[Data excerpts]
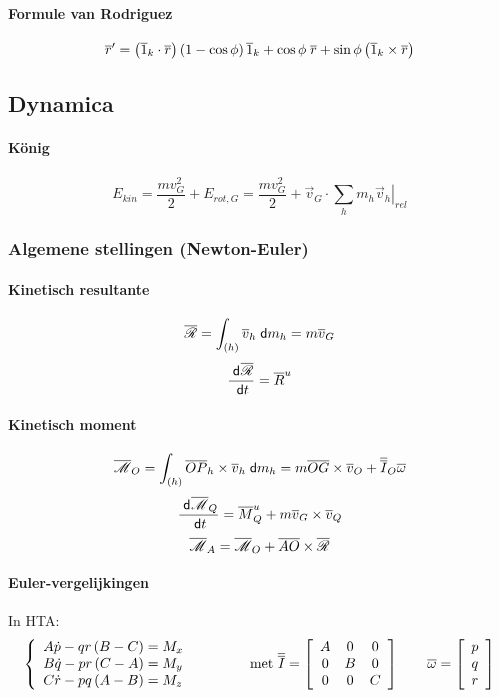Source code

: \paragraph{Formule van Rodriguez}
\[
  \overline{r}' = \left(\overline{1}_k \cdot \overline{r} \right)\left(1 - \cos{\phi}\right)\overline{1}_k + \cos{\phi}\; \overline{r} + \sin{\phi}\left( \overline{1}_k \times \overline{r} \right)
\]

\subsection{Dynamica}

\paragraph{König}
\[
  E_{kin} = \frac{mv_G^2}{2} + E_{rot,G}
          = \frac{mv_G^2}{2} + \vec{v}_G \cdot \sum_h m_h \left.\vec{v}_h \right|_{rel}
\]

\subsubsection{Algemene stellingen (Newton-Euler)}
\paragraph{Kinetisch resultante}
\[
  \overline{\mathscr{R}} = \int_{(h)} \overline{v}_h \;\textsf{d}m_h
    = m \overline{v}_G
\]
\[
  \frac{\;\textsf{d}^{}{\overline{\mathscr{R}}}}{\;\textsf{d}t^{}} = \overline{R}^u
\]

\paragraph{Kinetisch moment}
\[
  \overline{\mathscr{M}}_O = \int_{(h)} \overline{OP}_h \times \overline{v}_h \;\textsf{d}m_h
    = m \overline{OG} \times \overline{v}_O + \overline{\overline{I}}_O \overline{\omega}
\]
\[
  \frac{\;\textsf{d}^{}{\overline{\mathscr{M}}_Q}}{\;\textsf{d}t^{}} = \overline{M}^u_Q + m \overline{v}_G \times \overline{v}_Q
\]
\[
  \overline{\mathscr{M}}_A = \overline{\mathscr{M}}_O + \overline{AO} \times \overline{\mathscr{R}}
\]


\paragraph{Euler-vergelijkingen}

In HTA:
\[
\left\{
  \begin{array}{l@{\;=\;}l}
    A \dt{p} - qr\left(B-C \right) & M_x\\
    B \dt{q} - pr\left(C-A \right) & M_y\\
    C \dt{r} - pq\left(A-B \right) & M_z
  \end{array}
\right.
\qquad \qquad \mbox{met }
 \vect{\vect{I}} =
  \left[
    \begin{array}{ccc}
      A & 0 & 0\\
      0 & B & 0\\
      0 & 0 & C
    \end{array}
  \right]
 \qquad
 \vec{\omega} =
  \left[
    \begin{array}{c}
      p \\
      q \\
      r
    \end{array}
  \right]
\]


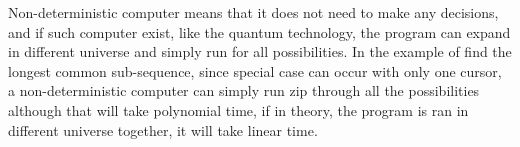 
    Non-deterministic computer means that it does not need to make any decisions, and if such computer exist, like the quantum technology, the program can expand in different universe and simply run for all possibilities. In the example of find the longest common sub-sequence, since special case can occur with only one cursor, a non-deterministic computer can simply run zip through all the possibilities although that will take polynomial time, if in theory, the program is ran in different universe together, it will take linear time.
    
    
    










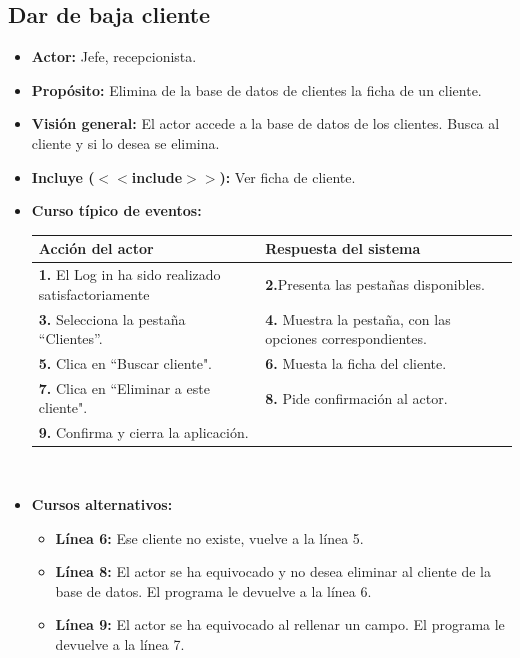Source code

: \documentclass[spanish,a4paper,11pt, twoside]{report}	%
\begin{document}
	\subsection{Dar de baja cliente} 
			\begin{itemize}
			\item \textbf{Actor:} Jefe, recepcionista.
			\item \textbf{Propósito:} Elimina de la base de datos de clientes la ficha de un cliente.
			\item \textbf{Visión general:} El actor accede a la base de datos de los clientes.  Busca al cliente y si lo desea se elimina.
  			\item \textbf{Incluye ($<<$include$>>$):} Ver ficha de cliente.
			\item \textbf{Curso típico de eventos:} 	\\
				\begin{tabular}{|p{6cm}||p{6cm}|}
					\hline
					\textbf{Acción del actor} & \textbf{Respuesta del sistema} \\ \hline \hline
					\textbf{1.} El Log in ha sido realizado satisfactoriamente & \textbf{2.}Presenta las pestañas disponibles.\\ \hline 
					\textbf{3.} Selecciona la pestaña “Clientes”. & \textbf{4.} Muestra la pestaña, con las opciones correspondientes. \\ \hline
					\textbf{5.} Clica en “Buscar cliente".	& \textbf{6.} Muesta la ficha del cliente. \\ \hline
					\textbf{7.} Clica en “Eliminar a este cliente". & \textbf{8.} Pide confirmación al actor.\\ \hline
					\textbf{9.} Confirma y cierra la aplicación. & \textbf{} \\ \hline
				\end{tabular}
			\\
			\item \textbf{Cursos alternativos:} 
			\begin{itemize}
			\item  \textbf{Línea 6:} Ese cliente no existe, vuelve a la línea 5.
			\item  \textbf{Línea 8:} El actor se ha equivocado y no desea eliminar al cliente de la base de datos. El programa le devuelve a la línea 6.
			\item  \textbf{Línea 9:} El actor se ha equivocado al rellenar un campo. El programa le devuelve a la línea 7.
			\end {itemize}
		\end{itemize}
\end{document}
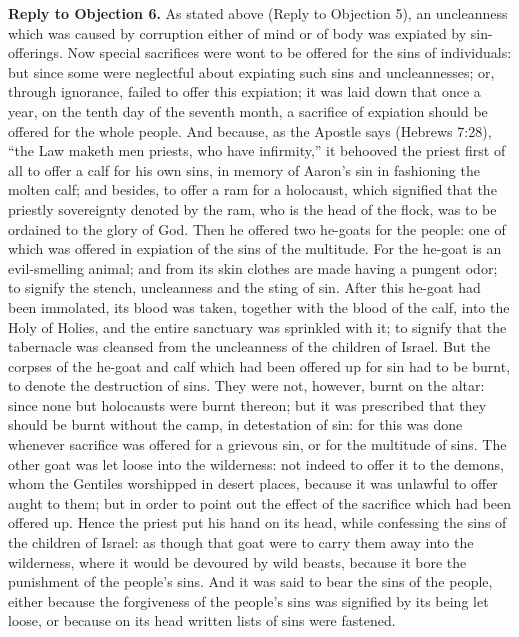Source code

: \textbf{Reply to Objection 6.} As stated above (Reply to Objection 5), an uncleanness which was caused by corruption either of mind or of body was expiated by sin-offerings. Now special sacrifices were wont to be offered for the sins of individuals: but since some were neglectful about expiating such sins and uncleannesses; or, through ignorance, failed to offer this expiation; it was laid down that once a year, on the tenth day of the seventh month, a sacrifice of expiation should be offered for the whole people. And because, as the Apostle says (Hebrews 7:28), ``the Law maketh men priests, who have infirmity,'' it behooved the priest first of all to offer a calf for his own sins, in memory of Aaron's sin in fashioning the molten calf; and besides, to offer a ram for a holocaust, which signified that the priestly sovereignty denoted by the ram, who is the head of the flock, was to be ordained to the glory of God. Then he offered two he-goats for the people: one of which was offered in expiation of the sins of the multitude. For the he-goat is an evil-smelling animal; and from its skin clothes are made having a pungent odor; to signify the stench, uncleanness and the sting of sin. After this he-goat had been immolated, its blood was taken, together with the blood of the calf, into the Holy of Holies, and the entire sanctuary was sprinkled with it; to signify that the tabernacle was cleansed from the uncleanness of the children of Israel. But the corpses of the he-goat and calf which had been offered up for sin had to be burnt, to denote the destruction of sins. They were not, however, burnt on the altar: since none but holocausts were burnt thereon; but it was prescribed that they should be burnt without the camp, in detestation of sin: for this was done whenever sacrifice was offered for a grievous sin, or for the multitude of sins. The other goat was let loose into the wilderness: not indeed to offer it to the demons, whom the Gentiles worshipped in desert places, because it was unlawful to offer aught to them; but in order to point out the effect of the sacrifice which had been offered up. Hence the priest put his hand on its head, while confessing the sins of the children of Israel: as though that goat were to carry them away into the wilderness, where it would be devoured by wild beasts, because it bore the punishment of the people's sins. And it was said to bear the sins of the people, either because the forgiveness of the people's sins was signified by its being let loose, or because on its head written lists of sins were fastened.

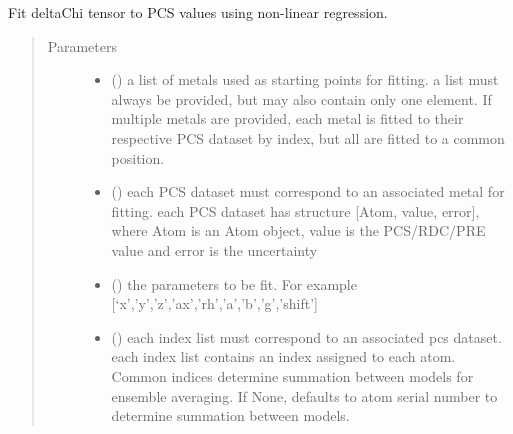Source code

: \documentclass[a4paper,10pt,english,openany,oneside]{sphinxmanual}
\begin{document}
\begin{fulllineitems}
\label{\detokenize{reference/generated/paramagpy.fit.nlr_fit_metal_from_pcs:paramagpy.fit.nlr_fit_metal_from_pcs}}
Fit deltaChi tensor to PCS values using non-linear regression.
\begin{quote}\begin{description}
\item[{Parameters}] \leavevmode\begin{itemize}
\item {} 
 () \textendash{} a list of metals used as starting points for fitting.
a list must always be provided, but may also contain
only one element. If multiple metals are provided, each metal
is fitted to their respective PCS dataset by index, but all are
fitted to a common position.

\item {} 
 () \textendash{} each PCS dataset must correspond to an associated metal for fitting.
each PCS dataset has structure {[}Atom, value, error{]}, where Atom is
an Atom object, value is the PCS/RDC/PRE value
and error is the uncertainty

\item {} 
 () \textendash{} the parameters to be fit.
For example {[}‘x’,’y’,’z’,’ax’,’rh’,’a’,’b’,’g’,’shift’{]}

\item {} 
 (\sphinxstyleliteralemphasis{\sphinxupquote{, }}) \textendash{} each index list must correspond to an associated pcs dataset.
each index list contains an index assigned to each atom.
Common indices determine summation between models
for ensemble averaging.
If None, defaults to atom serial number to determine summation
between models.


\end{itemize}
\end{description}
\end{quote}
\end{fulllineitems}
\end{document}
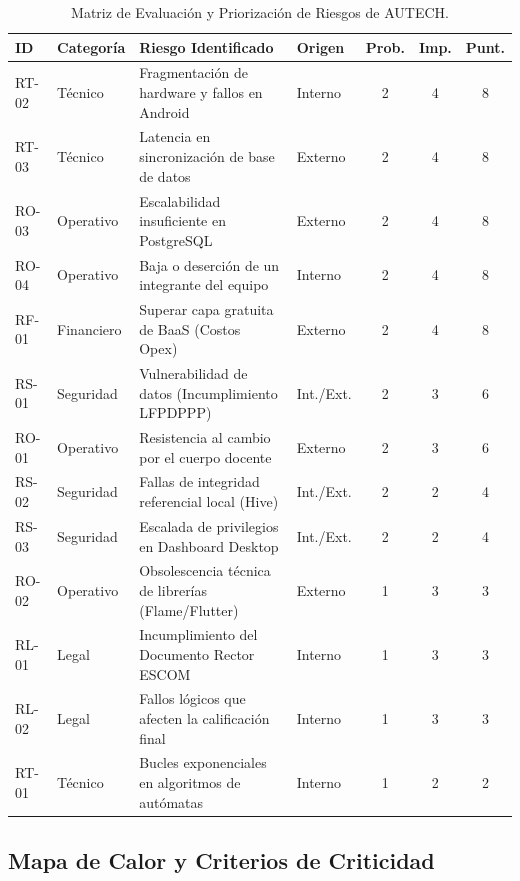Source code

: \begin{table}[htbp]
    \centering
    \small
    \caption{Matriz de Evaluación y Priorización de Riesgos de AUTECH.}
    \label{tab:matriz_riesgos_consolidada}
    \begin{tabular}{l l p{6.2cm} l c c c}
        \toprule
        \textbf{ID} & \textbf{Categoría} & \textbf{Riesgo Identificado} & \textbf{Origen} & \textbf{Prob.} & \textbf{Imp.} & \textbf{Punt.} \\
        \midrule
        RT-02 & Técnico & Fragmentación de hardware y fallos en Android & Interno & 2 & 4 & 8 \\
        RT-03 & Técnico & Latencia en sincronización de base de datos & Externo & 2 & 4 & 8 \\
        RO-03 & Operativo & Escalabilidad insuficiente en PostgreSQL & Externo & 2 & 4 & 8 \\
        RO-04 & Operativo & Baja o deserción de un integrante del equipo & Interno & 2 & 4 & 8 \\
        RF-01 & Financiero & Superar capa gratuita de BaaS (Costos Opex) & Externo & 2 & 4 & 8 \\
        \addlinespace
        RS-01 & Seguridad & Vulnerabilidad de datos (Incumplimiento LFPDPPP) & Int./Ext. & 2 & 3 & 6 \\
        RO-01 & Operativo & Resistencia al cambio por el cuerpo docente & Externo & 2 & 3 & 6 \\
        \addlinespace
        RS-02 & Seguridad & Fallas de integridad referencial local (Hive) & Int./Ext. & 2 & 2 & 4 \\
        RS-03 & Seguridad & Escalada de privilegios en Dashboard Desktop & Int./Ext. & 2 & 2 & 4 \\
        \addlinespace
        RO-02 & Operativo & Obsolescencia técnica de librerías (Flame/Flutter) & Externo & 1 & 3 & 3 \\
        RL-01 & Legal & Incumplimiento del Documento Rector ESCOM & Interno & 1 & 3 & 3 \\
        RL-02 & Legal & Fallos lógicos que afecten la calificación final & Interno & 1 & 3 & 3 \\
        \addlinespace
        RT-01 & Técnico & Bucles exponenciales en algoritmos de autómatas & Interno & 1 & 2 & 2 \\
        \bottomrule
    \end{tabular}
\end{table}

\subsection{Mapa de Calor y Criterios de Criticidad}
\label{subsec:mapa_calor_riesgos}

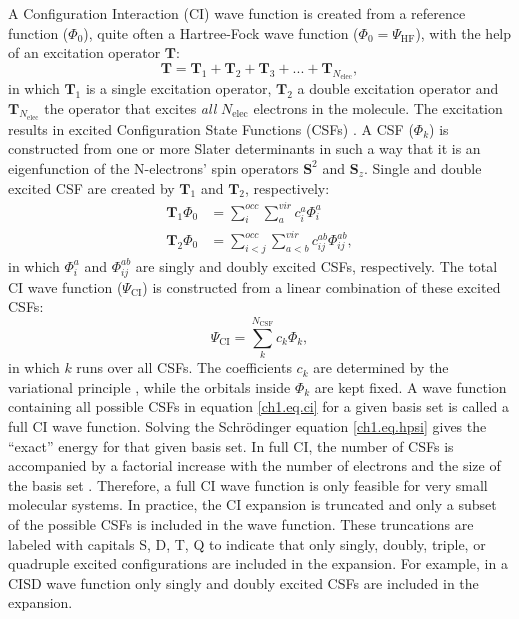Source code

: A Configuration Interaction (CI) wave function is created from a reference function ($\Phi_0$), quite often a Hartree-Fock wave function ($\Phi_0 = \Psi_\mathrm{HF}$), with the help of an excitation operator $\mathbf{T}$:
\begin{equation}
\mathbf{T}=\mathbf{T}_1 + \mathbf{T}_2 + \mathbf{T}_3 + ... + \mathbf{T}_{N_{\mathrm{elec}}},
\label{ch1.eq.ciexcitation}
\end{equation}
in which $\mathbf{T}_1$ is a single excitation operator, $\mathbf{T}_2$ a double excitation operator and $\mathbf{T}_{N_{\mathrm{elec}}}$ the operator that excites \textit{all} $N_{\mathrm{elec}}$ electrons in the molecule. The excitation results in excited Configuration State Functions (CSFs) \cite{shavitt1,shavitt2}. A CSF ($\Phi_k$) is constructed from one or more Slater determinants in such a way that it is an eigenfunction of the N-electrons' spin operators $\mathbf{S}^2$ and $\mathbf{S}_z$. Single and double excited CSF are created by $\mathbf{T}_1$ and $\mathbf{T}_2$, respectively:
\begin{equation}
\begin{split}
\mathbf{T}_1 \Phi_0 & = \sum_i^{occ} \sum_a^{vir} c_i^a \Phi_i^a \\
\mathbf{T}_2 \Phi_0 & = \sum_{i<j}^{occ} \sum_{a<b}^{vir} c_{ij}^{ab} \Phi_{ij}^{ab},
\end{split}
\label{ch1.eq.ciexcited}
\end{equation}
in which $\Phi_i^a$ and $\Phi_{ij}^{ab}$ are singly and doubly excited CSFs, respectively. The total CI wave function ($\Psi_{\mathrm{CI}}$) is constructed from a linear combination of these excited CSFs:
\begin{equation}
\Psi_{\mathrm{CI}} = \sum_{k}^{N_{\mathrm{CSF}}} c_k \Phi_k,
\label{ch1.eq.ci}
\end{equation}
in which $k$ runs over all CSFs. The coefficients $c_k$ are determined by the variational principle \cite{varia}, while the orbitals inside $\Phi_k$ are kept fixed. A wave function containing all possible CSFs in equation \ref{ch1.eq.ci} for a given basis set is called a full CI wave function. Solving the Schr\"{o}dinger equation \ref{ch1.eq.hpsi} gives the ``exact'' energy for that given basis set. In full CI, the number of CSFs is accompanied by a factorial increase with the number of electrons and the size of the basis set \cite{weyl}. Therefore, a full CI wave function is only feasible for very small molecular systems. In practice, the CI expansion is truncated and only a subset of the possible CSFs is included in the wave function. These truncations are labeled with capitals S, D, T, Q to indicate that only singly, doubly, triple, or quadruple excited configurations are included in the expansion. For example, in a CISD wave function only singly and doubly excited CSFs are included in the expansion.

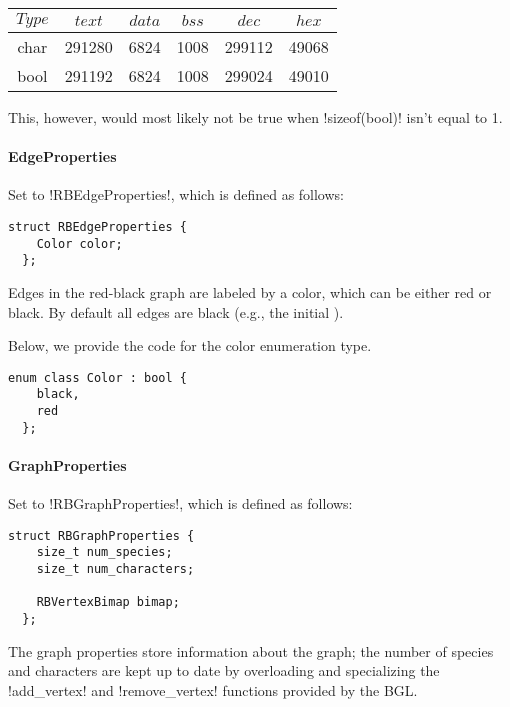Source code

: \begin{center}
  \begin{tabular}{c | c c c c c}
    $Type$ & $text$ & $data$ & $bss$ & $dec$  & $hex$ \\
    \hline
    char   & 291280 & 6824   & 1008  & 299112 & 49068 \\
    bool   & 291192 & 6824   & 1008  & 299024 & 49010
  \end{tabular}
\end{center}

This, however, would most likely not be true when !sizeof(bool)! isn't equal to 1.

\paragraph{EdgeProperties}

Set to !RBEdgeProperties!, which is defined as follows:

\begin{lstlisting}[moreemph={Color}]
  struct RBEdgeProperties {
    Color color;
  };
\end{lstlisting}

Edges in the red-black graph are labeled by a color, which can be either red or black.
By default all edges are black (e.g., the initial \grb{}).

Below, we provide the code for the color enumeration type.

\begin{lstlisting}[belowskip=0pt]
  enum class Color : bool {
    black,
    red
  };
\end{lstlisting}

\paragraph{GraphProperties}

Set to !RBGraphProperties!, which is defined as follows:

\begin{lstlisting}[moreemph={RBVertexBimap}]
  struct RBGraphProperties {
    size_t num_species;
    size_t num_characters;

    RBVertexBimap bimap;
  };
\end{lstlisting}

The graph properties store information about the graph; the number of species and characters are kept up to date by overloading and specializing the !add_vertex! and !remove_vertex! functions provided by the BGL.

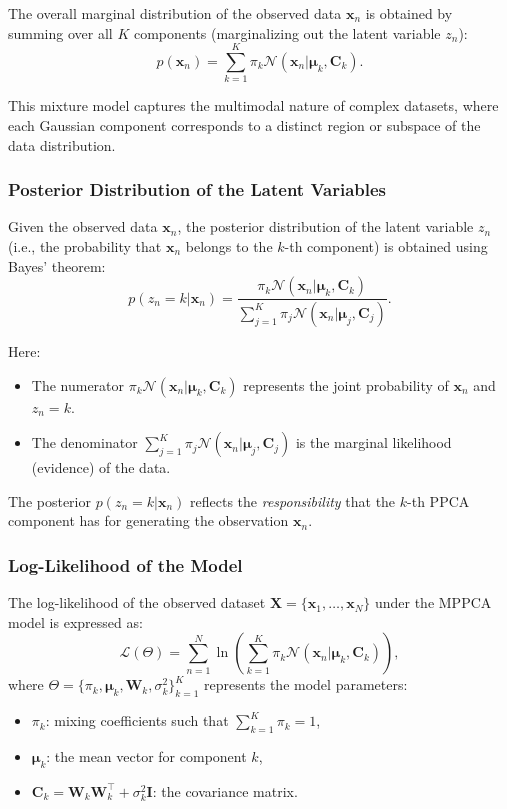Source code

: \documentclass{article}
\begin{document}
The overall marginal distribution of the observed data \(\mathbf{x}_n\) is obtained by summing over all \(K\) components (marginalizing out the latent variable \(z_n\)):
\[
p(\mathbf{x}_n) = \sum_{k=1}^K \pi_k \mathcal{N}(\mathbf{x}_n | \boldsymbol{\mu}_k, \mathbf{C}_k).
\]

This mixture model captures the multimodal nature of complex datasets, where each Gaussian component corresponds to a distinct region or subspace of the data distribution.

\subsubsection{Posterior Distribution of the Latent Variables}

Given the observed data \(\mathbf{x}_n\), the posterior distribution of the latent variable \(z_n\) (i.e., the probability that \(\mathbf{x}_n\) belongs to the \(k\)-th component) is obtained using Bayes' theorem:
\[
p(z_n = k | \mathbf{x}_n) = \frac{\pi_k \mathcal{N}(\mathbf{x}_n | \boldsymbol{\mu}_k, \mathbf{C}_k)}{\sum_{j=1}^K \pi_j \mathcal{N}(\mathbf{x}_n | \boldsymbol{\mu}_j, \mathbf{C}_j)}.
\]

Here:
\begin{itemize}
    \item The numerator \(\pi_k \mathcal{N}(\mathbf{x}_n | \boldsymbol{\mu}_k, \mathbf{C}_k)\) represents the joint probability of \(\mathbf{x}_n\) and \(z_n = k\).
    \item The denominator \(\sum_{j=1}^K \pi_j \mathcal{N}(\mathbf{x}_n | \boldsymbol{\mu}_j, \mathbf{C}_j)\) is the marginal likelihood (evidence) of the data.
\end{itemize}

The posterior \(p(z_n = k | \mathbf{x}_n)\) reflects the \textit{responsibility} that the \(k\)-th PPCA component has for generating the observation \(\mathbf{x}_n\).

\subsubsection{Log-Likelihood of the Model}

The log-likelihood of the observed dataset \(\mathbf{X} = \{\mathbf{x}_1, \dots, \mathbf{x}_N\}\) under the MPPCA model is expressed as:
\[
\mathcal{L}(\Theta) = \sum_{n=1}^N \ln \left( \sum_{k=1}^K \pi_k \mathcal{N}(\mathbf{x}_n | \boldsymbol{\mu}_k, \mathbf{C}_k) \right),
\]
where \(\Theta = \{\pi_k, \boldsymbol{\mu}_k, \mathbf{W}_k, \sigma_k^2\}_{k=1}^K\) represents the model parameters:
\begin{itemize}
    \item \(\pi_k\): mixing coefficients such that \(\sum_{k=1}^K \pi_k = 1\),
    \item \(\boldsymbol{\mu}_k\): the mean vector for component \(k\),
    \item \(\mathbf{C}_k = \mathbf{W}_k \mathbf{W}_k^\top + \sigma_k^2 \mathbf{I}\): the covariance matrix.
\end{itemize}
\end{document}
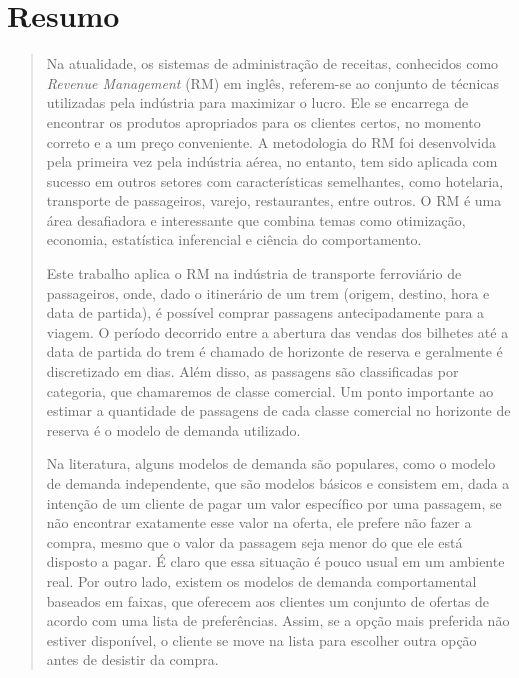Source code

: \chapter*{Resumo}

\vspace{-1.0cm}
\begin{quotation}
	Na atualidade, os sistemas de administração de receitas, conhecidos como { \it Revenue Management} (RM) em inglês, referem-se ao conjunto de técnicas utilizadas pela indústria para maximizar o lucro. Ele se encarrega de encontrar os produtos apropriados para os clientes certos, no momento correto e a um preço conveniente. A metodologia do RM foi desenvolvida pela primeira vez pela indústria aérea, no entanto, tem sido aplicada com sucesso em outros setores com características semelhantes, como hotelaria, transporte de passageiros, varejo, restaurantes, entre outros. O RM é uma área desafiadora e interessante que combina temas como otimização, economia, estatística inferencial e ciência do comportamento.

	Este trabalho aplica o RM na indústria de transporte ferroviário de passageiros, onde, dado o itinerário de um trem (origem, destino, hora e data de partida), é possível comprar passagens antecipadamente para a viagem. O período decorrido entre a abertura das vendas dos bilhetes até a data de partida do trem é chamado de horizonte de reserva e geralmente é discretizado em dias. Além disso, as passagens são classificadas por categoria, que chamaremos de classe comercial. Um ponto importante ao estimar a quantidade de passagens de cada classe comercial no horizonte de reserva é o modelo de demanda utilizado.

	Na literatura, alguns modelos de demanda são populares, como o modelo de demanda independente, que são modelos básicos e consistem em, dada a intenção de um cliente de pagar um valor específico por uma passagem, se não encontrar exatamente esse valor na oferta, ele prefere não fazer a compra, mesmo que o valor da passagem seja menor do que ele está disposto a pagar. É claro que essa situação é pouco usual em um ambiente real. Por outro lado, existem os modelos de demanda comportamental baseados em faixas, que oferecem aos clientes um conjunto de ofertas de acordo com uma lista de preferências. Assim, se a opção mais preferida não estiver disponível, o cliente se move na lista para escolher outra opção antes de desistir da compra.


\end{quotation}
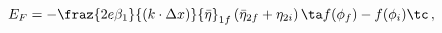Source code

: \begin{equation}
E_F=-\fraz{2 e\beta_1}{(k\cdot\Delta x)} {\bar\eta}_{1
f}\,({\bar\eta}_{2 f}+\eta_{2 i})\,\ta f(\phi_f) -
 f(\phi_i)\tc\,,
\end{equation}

# [Task statement]
The required answer is each line of the data in which the word "error" appears.

# [Answer space]
each PCS dataset has structure {[}Atom, value, error{]}, where Atom is
and error is the uncertainty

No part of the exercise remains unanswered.